A Coreia do Sul levou sua cultura para todo o mundo: K-pop, doramas, cinema, skincare, comida, tecnologia, moda e turismo passaram a funcionar como partes de um mesmo ecossistema de influência. Hoje, pessoas viajam para Seul para entender a cultura de um país que saiu de uma realidade marcada pelas transformações da guerra e para se tornar um polo tecnológico, cultural e estético.
Leia também: Como a marca de k-beauty Dr.Melaxin se tornou líder de beleza no TikTok Shop
A Coreia do Sul carregou por décadas uma imagem muito diferente: a de um país associado a produtos baratos, funcionais e de menor valor agregado. O salto coreano não foi apenas econômico e simbólico. O país conseguiu transformar percepção: de “made in Korea” como baixo custo para “Korea” como desejo global.

As grandes flagships de Seul são cenários com experiências para geração de conteúdo e plataformas de artes visuais. O varejo mundial tem pesquisado com as marcas coreanas como criar ambientes atmosféricos e fora do comum, para aumentar o tempo de permanência dos clientes e a sensação de estar vivendo o ‘extraordinário’
A Gentle Monster talvez seja uma das marcas que melhor traduzem o novo varejo coreano. Suas lojas parecem galerias, cenários de ficção científica ou instalações imersivas. O óculos é o produto, mas a experiência é o verdadeiro ímã. Vender imagem é tão importante quanto vender os produtos.
minha marca preferida
A Ader Error representa uma Coreia urbana, gráfica, experimental. Minha marca preferida. Com proporções deslocadas, styling inteligente e uma estética de “erro pensado”, a marca tem peças muito originais e uma loja inesquecível. Tese: a moda coreana não quer apenas vestir; ela quer comunicar.

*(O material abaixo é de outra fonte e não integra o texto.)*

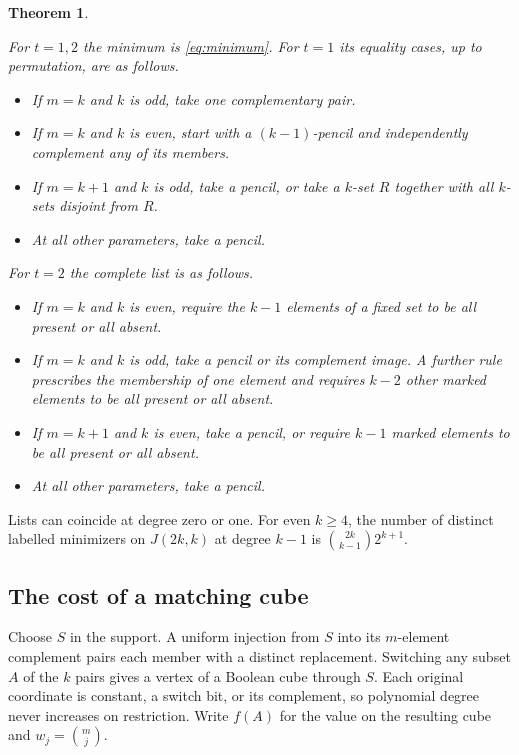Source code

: \documentclass[11pt,letterpaper]{article}
\newtheorem{theorem}{Theorem}[section]
\numberwithin{equation}{section}
\begin{document}
\begin{theorem}\label{thm:high}

For $t=1,2$ the minimum is \eqref{eq:minimum}. For $t=1$ its equality cases, up to permutation, are as follows.

\begin{itemize}
\item If $m=k$ and $k$ is odd, take one complementary pair.
\item If $m=k$ and $k$ is even, start with a $(k-1)$-pencil and independently complement any of its members.
\item If $m=k+1$ and $k$ is odd, take a pencil, or take a $k$-set $R$ together with all $k$-sets disjoint from $R$.
\item At all other parameters, take a pencil.
\end{itemize}

For $t=2$ the complete list is as follows.

\begin{itemize}
\item If $m=k$ and $k$ is even, require the $k-1$ elements of a fixed set to be all present or all absent.
\item If $m=k$ and $k$ is odd, take a pencil or its complement image. A further rule prescribes the membership of one element and requires $k-2$ other marked elements to be all present or all absent.
\item If $m=k+1$ and $k$ is even, take a pencil, or require $k-1$ marked elements to be all present or all absent.
\item At all other parameters, take a pencil.
\end{itemize}
\end{theorem}

Lists can coincide at degree zero or one. For even $k\ge4$, the number of distinct labelled
minimizers on $J(2k,k)$ at degree $k-1$ is $\binom{2k}{k-1}2^{k+1}$.

\subsection{The cost of a matching cube}\label{sec:weighted}

Choose $S$ in the support. A uniform injection from $S$ into its $m$-element complement pairs
each member with a distinct replacement. Switching any subset $A$ of the $k$ pairs gives a
vertex of a Boolean cube through $S$. Each original coordinate is constant, a switch bit, or
its complement, so polynomial degree never increases on restriction. Write $f(A)$ for the
value on the resulting cube and $w_j=\binom mj$.
\end{document}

Seong-su: a casa das pop-ups stores
Ponto focal de consumo da geração Z de Seul, o bairro de Seong-su é o hub das pop-up stores que movimentam as redes sociais e os desejos de consumo da juventude no país. O bairro é frequentemente comparado a Williamsburg, no Brooklyn, NY, bairro que protagonizou a grande virada estética na juventude dos Estados Unidos com o estabelecimento da estética hipster nos anos 2010.
a gastronomia
cafezinho, Dona Helena?
Seul é aesthetic. E seus coffee shops mais ainda. Arquitetura, luz, textura, sobremesa, silêncio, performance. Dá vontade mesmo de fotografar tudo e passar horas tomando um cafezinho nos cenários perfeitamente curados.
a força da comida de rua
Para entender a Coreia, não basta olhar as lojas-conceito. É preciso olhar os mercados, a comida de rua, as barracas, os letreiros, as receitas tão diferentes do Brasil, as iguarias. O Gwangjang Market já foi tema de episódio do Netflix e faz sucesso entre os turistas. Comi até o polvo que se mexe mesmo depois de morto. Uma loucura.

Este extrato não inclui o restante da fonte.